### REQUIREMENT
Filter the material below so that only lines containing "badge" remain.

### GIVEN DATA
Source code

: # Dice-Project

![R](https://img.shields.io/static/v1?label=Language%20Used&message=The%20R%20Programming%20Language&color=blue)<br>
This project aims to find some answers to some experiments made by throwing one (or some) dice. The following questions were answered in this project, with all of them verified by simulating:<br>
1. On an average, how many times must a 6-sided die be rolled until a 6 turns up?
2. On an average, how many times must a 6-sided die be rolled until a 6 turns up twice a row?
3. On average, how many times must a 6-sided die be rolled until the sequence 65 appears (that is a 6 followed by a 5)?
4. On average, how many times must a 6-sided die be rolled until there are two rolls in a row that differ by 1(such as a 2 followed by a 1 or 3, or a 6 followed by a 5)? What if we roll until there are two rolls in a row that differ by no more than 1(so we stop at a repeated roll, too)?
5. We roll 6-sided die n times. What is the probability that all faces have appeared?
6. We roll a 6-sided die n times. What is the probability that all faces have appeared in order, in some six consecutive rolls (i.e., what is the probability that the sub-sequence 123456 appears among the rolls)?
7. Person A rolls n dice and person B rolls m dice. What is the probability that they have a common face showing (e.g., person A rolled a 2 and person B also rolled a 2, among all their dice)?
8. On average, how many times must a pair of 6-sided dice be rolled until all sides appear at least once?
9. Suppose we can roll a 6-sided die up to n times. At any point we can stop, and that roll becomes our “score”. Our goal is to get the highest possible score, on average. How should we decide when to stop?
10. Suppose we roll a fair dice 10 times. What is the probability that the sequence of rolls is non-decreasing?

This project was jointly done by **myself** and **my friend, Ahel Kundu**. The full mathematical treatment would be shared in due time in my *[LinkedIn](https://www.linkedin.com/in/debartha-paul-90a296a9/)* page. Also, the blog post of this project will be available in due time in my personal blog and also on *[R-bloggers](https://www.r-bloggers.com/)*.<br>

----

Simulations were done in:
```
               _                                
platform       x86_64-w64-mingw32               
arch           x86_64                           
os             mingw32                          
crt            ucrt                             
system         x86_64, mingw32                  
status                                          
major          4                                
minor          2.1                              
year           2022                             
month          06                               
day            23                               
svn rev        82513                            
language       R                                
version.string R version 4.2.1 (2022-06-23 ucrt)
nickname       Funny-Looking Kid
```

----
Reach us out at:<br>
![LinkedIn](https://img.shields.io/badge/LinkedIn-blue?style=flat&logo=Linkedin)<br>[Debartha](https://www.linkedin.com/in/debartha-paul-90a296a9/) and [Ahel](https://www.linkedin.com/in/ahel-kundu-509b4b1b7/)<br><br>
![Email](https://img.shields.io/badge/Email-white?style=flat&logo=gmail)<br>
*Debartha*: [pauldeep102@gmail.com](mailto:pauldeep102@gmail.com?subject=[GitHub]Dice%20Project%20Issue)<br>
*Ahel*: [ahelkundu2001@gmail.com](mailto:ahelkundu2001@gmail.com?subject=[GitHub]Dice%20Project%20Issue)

### TASK ANSWER
![LinkedIn](https://img.shields.io/badge/LinkedIn-blue?style=flat&logo=Linkedin)<br>[Debartha](https://www.linkedin.com/in/debartha-paul-90a296a9/) and [Ahel](https://www.linkedin.com/in/ahel-kundu-509b4b1b7/)<br><br>
![Email](https://img.shields.io/badge/Email-white?style=flat&logo=gmail)<br>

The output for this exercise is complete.